* Activity
Please write out exactly the lines from the opening of the listing through the line that holds "chess and yoga.", including both, and nothing else; no pictures.

* Given information

☆ ☆ ☆ ☆ ☆ ☆ ☆

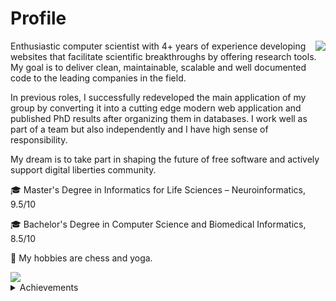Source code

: # Profile

<img align="right" src="https://thumbs.gfycat.com/PointedFrequentImperatorangel-size_restricted.gif">

Enthusiastic computer scientist with 4+ years of experience developing
websites that facilitate scientific breakthroughs by offering research tools. My
goal is to deliver clean, maintainable, scalable and well documented code to
the leading companies in the field.


In previous roles, I successfully redeveloped the main application of my group
by converting it into a cutting edge modern web application and published
PhD results after organizing them in databases. I work well as part of a team
but also independently and I have high sense of responsibility. 

My dream is to take part in shaping the future of free software and actively support digital liberties community.


🎓 Master's Degree in Informatics for Life Sciences – Neuroinformatics, 9.5/10

🎓 Bachelor's Degree in Computer Science and Biomedical Informatics, 8.5/10

:seedling: My hobbies are chess and yoga.

<img align="center" src="https://www.dropbox.com/s/xh4a5287uszjpkd/skills_word_cloud.png?raw=1">
<details>
<summary>Achievements</summary>
  <ul>
  <li>I won the award for the higher grade of the first year during my master's
degree from Foundation for Education and European Civilization</li>
    <li>I won the award for the higher final grade for my bachelor's degree from
Greek State Scholarships Foundation</li>
</ul>
</details>

<!---
gdamaskos/gdamaskos is a ✨ special ✨ repository because its `README.md` (this file) appears on your GitHub profile.
You can click the Preview link to take a look at your changes.

- 👋 Hi, I’m @gdamaskos
- 👀 I’m interested in ...
- 🌱 I’m currently learning ...
- 💞️ I’m looking to collaborate on ...
- 📫 How to reach me ...

--->
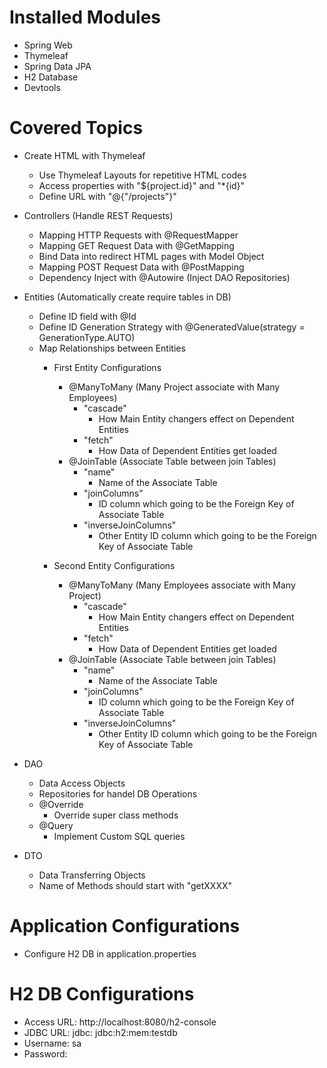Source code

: Installed Modules
=================
- Spring Web
- Thymeleaf
- Spring Data JPA
- H2 Database
- Devtools


Covered Topics
==============
- Create HTML with Thymeleaf
    - Use Thymeleaf Layouts for repetitive HTML codes
    - Access properties with "${project.id}" and "*{id}"
    - Define URL with "@{"/projects"}"
    
- Controllers (Handle REST Requests)
    - Mapping HTTP Requests with @RequestMapper 
    - Mapping GET Request Data with @GetMapping
    - Bind Data into redirect HTML pages with Model Object    
    - Mapping POST Request Data with @PostMapping
    - Dependency Inject with @Autowire (Inject DAO Repositories)

- Entities (Automatically create require tables in DB)
    - Define ID field with @Id
    - Define ID Generation Strategy with @GeneratedValue(strategy = GenerationType.AUTO)
    - Map Relationships between Entities
        - First Entity Configurations 
            - @ManyToMany (Many Project associate with Many Employees)
                - "cascade" 
                    - How Main Entity changers effect on Dependent Entities
                - "fetch"
                    - How Data of Dependent Entities get loaded
            - @JoinTable (Associate Table between join Tables)
                - "name"
                    - Name of the Associate Table
                - "joinColumns"
                    - ID column which going to be the Foreign Key of Associate Table
                - "inverseJoinColumns"
                    - Other Entity ID column which going to be the Foreign Key of Associate Table
                    
        - Second Entity Configurations
            - @ManyToMany (Many Employees associate with Many Project)
                - "cascade" 
                    - How Main Entity changers effect on Dependent Entities
                - "fetch"
                    - How Data of Dependent Entities get loaded
            - @JoinTable (Associate Table between join Tables)
                - "name"
                    - Name of the Associate Table
                - "joinColumns"
                    - ID column which going to be the Foreign Key of Associate Table
                - "inverseJoinColumns"
                    - Other Entity ID column which going to be the Foreign Key of Associate Table
                
- DAO 
    - Data Access Objects
    - Repositories for handel DB Operations
    - @Override
        - Override super class methods
    - @Query
        - Implement Custom SQL queries 
   
- DTO
    - Data Transferring Objects 
    - Name of Methods should start with "getXXXX"


Application Configurations
==========================
- Configure H2 DB in application.properties


H2 DB Configurations
====================
- Access URL: http://localhost:8080/h2-console
- JDBC URL: jdbc: jdbc:h2:mem:testdb
- Username: sa
- Password: <empty>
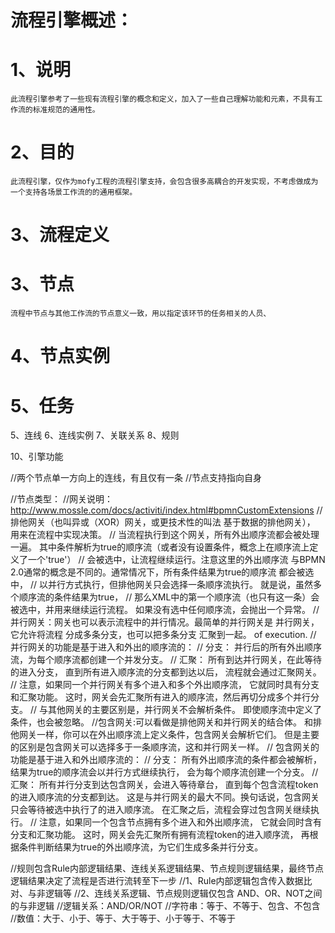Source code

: # 流程引擎概述：
1、说明
======
	此流程引擎参考了一些现有流程引擎的概念和定义，加入了一些自己理解功能和元素，不具有工作流的标准规范的通用性。

2、目的
======
	此流程引擎，仅作为mofy工程的流程引擎支持，会包含很多高耦合的开发实现，不考虑做成为一个支持各场景工作流的的通用框架。
	
3、流程定义
======

3、节点
======
	流程中节点与其他工作流的节点意义一致，用以指定该环节的任务相关的人员、
	
4、节点实例
======

5、任务
======

5、连线
6、连线实例
7、关联关系
8、规则

10、引擎功能


//两个节点单一方向上的连线，有且仅有一条
//节点支持指向自身




//节点类型：
//网关说明：http://www.mossle.com/docs/activiti/index.html#bpmnCustomExtensions
//排他网关（也叫异或（XOR）网关，或更技术性的叫法 基于数据的排他网关）， 用来在流程中实现决策。
//  当流程执行到这个网关，所有外出顺序流都会被处理一遍。 其中条件解析为true的顺序流（或者没有设置条件，概念上在顺序流上定义了一个'true'）
//  会被选中，让流程继续运行。注意这里的外出顺序流 与BPMN 2.0通常的概念是不同的。通常情况下，所有条件结果为true的顺序流 都会被选中，
//  以并行方式执行，但排他网关只会选择一条顺序流执行。 就是说，虽然多个顺序流的条件结果为true，
//  那么XML中的第一个顺序流（也只有这一条）会被选中，并用来继续运行流程。 如果没有选中任何顺序流，会抛出一个异常。
//并行网关：网关也可以表示流程中的并行情况。最简单的并行网关是 并行网关，它允许将流程 分成多条分支，也可以把多条分支 汇聚到一起。 of execution.
//  并行网关的功能是基于进入和外出的顺序流的：
//    分支： 并行后的所有外出顺序流，为每个顺序流都创建一个并发分支。
//    汇聚： 所有到达并行网关，在此等待的进入分支， 直到所有进入顺序流的分支都到达以后， 流程就会通过汇聚网关。
//  注意，如果同一个并行网关有多个进入和多个外出顺序流， 它就同时具有分支和汇聚功能。 这时，网关会先汇聚所有进入的顺序流，然后再切分成多个并行分支。
//  与其他网关的主要区别是，并行网关不会解析条件。 即使顺序流中定义了条件，也会被忽略。
//包含网关:可以看做是排他网关和并行网关的结合体。 和排他网关一样，你可以在外出顺序流上定义条件，包含网关会解析它们。 但是主要的区别是包含网关可以选择多于一条顺序流，这和并行网关一样。
//  包含网关的功能是基于进入和外出顺序流的：
//    分支： 所有外出顺序流的条件都会被解析，结果为true的顺序流会以并行方式继续执行， 会为每个顺序流创建一个分支。
//    汇聚： 所有并行分支到达包含网关，会进入等待章台， 直到每个包含流程token的进入顺序流的分支都到达。 这是与并行网关的最大不同。换句话说，包含网关只会等待被选中执行了的进入顺序流。 在汇聚之后，流程会穿过包含网关继续执行。
//  注意，如果同一个包含节点拥有多个进入和外出顺序流， 它就会同时含有分支和汇聚功能。 这时，网关会先汇聚所有拥有流程token的进入顺序流， 再根据条件判断结果为true的外出顺序流，为它们生成多条并行分支。



//规则包含Rule内部逻辑结果、连线关系逻辑结果、节点规则逻辑结果，最终节点逻辑结果决定了流程是否进行流转至下一步
//1、Rule内部逻辑包含传入数据比对、与非逻辑等
//2、连线关系逻辑、节点规则逻辑仅包含 AND、OR、NOT之间的与非逻辑
//逻辑关系：AND/OR/NOT
//字符串：等于、不等于、包含、不包含
//数值：大于、小于、等于、大于等于、小于等于、不等于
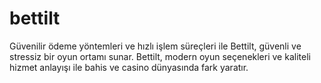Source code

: # bettilt
Güvenilir ödeme yöntemleri ve hızlı işlem süreçleri ile Bettilt, güvenli ve stressiz bir oyun ortamı sunar. Bettilt, modern oyun seçenekleri ve kaliteli hizmet anlayışı ile bahis ve casino dünyasında fark yaratır.
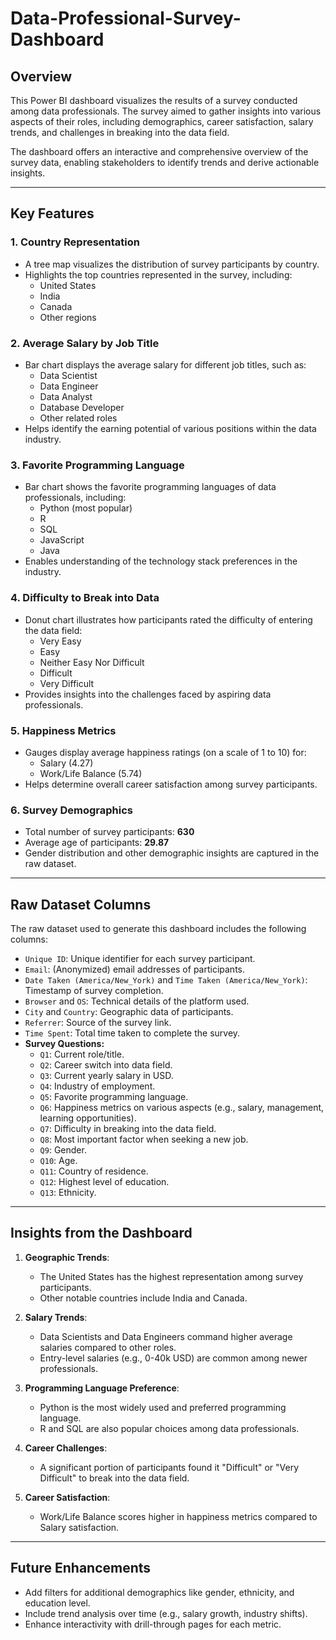 # Data-Professional-Survey-Dashboard

## Overview
This Power BI dashboard visualizes the results of a survey conducted among data professionals. The survey aimed to gather insights into various aspects of their roles, including demographics, career satisfaction, salary trends, and challenges in breaking into the data field.

The dashboard offers an interactive and comprehensive overview of the survey data, enabling stakeholders to identify trends and derive actionable insights.

---

## Key Features

### 1. **Country Representation**
- A tree map visualizes the distribution of survey participants by country.
- Highlights the top countries represented in the survey, including:
  - United States
  - India
  - Canada
  - Other regions

### 2. **Average Salary by Job Title**
- Bar chart displays the average salary for different job titles, such as:
  - Data Scientist
  - Data Engineer
  - Data Analyst
  - Database Developer
  - Other related roles
- Helps identify the earning potential of various positions within the data industry.

### 3. **Favorite Programming Language**
- Bar chart shows the favorite programming languages of data professionals, including:
  - Python (most popular)
  - R
  - SQL
  - JavaScript
  - Java
- Enables understanding of the technology stack preferences in the industry.

### 4. **Difficulty to Break into Data**
- Donut chart illustrates how participants rated the difficulty of entering the data field:
  - Very Easy
  - Easy
  - Neither Easy Nor Difficult
  - Difficult
  - Very Difficult
- Provides insights into the challenges faced by aspiring data professionals.

### 5. **Happiness Metrics**
- Gauges display average happiness ratings (on a scale of 1 to 10) for:
  - Salary (4.27)
  - Work/Life Balance (5.74)
- Helps determine overall career satisfaction among survey participants.

### 6. **Survey Demographics**
- Total number of survey participants: **630**
- Average age of participants: **29.87**
- Gender distribution and other demographic insights are captured in the raw dataset.

---

## Raw Dataset Columns
The raw dataset used to generate this dashboard includes the following columns:
- `Unique ID`: Unique identifier for each survey participant.
- `Email`: (Anonymized) email addresses of participants.
- `Date Taken (America/New_York)` and `Time Taken (America/New_York)`: Timestamp of survey completion.
- `Browser` and `OS`: Technical details of the platform used.
- `City` and `Country`: Geographic data of participants.
- `Referrer`: Source of the survey link.
- `Time Spent`: Total time taken to complete the survey.
- **Survey Questions:**
  - `Q1`: Current role/title.
  - `Q2`: Career switch into data field.
  - `Q3`: Current yearly salary in USD.
  - `Q4`: Industry of employment.
  - `Q5`: Favorite programming language.
  - `Q6`: Happiness metrics on various aspects (e.g., salary, management, learning opportunities).
  - `Q7`: Difficulty in breaking into the data field.
  - `Q8`: Most important factor when seeking a new job.
  - `Q9`: Gender.
  - `Q10`: Age.
  - `Q11`: Country of residence.
  - `Q12`: Highest level of education.
  - `Q13`: Ethnicity.

---

## Insights from the Dashboard
1. **Geographic Trends**:
   - The United States has the highest representation among survey participants.
   - Other notable countries include India and Canada.

2. **Salary Trends**:
   - Data Scientists and Data Engineers command higher average salaries compared to other roles.
   - Entry-level salaries (e.g., 0-40k USD) are common among newer professionals.

3. **Programming Language Preference**:
   - Python is the most widely used and preferred programming language.
   - R and SQL are also popular choices among data professionals.

4. **Career Challenges**:
   - A significant portion of participants found it "Difficult" or "Very Difficult" to break into the data field.

5. **Career Satisfaction**:
   - Work/Life Balance scores higher in happiness metrics compared to Salary satisfaction.

---

## Future Enhancements
- Add filters for additional demographics like gender, ethnicity, and education level.
- Include trend analysis over time (e.g., salary growth, industry shifts).
- Enhance interactivity with drill-through pages for each metric.
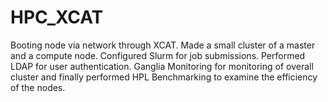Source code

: # HPC_XCAT
Booting node via network through XCAT. Made a small cluster of a master and a compute node. Configured Slurm for job submissions. Performed LDAP for user authentication. Ganglia Monitoring for  monitoring of overall cluster and finally performed HPL Benchmarking to examine the efficiency of the nodes.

☆ ☆ ☆ ☆ ☆ ☆ ☆

* Exercise output
Source code

: # Profile

<img align="right" src="https://thumbs.gfycat.com/PointedFrequentImperatorangel-size_restricted.gif">

Enthusiastic computer scientist with 4+ years of experience developing
websites that facilitate scientific breakthroughs by offering research tools. My
goal is to deliver clean, maintainable, scalable and well documented code to
the leading companies in the field.


In previous roles, I successfully redeveloped the main application of my group
by converting it into a cutting edge modern web application and published
PhD results after organizing them in databases. I work well as part of a team
but also independently and I have high sense of responsibility. 

My dream is to take part in shaping the future of free software and actively support digital liberties community.


🎓 Master's Degree in Informatics for Life Sciences – Neuroinformatics, 9.5/10

🎓 Bachelor's Degree in Computer Science and Biomedical Informatics, 8.5/10

:seedling: My hobbies are chess and yoga.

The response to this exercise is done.